ERIC TIPTON: There are different ways we can define “worst” I guess, right? Is it your worst/most embarrassing performance pitching in the room? Or, maybe it’s the worst reception by an exec? There’s even “worst” in terms of most heartbreaking and painful. I think I can hit all three, actually.
There was a time in the early ‘00s when a writing partner and I had developed a take with the two execs at a well-known and once “mega” producer’s company, but the producer himself hadn’t heard the pitch. So we go in with the execs and pitch the producer and it started badly when, as soon as we sat down, he said, “You have fifteen minutes.” At first we thought maybe he was kidding around, but no, he looked at his watch. Not kidding. Got it. So we dive in and we’re humming along and the execs are smiling and nodding and we think we’re killing it, but the producer is just listening, stonefaced. And then… then he gets a phonecall that he absolutely has to take right that moment. So, he leaves the room for about five minutes and when he comes back his mood is different. It’s darker. It’s like the air in the room has completely changed. He doesn’t even sit back down, I don’t remember if we started in again, or if he didn’t give us the chance but we were very rattled by what had just happened and stumbled to remember where we were and the producer just says, “Pass,” and walks back to his desk as if no one else were in his office. And that was that. As we left, we heard the head of his company yelling at him for being wrong and being a jerk but it made no difference. To this day, I have wondered what was said on that phone call.
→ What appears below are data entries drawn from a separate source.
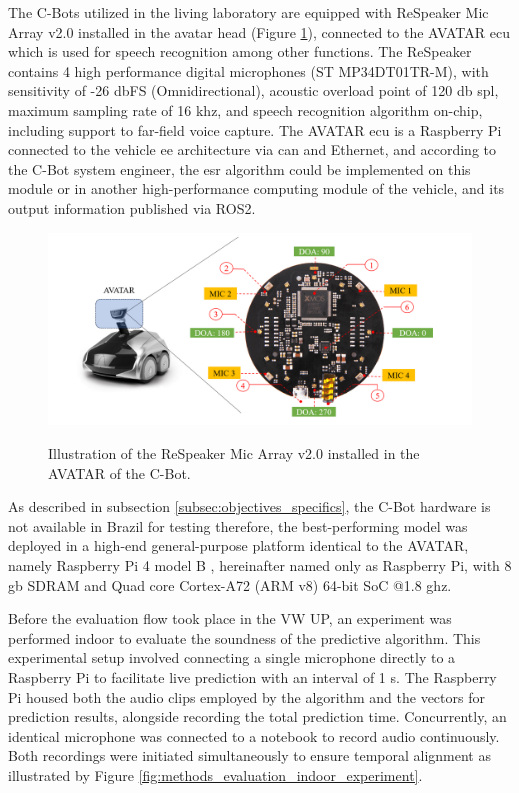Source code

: The C-Bots utilized in the living laboratory are equipped with ReSpeaker Mic Array v2.0 \cite{ReSpeake72} installed in the avatar head (Figure \ref{fig:methods_evaluation_AVATAR_ReSpeaker}), connected to the AVATAR \gls{ecu} which is used for speech recognition among other functions. The ReSpeaker contains 4 high performance digital microphones (ST MP34DT01TR-M), with sensitivity of -26 \gls{db}FS (Omnidirectional), acoustic overload point of 120 \gls{db} \gls{spl}, maximum sampling rate of 16 \gls{k}\gls{hz}, and speech recognition algorithm on-chip, including support to far-field voice capture. The AVATAR \gls{ecu} is a Raspberry Pi connected to the vehicle \gls{ee} architecture via \gls{can} and Ethernet, and according to the C-Bot system engineer, the \gls{esr} algorithm could be implemented on this module or in another high-performance computing module of the vehicle, and its output information published via ROS2. 

\begin{figure}[htbp]
    \raggedright
        \caption{Illustration of the ReSpeaker Mic Array v2.0 installed in the AVATAR of the C-Bot.}
        \includegraphics[width=.85\textwidth]{resources/images/050-methods/Methods_evaluation_microphone_ReSpeaker_Mic_Array_v2.0.png}
        \label{fig:methods_evaluation_AVATAR_ReSpeaker}
\end{figure}

As described in subsection \ref{subsec:objectives_specifics}, the C-Bot hardware is not available in Brazil for testing therefore, the best-performing model was deployed in a high-end general-purpose platform identical to the AVATAR, namely Raspberry Pi 4 model B \cite{Raspberry2023}, hereinafter named only as Raspberry Pi, with 8 \gls{g}\gls{b} SDRAM and Quad core Cortex-A72 (ARM v8) 64-bit SoC @1.8 \gls{g}\gls{hz}. 

Before the evaluation flow took place in the VW UP, an experiment was performed indoor to evaluate the soundness of the predictive algorithm. This experimental setup involved connecting a single microphone directly to a Raspberry Pi to facilitate live prediction with an interval of 1 \gls{s}. The Raspberry Pi housed both the audio clips employed by the algorithm and the vectors for prediction results, alongside recording the total prediction time. Concurrently, an identical microphone was connected to a notebook to record audio continuously. Both recordings were initiated simultaneously to ensure temporal alignment as illustrated by Figure \ref{fig:methods_evaluation_indoor_experiment}.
Then, for my most heartbreaking – a few years after that one, I was finally working on my own, and I had been brought in to pitch a take on a project that was based on the life rights of this guy – the quick story is that he had been this golden boy/prodigal son in his family and yet, in the mid-80s, had ended up in Berlin, fell in with a group of junkies, and ended up selling fake nuclear secrets to the KGB to get money for dope before the KGB got wise and started killing his friends. Anyway, as a Gen-X kid who grew up in the heat of the Cold War and who to this day is obsessed with all that stuff, I felt like I was born to write this movie. I worked up my pitch. This was back before people used visual decks, but I did one for this. I even had a soundtrack of ‘80s music to hit the big moments and I went in and I pitched my heart out and when I was done, I had left it all on the field. It was possibly my greatest actual pitch performance because I was so in love with the material and what I could do with it. That was a on a Friday afternoon. I get a call at the end of the day from my agent telling me that I crushed it. They loved me, they loved my take. They had been hearing pitches for WEEKS and mine was the one. Or, they were pretty sure it was the one. They had one more pitch to hear the following Monday, but I was assured it was basically my job to lose. This being Hollywood, I lost it. They heard that one final pitch on Monday morning and hired that writer on the spot. I have no idea what they did that I didn’t do, but even now, twenty years later, it stings whenever I think about it.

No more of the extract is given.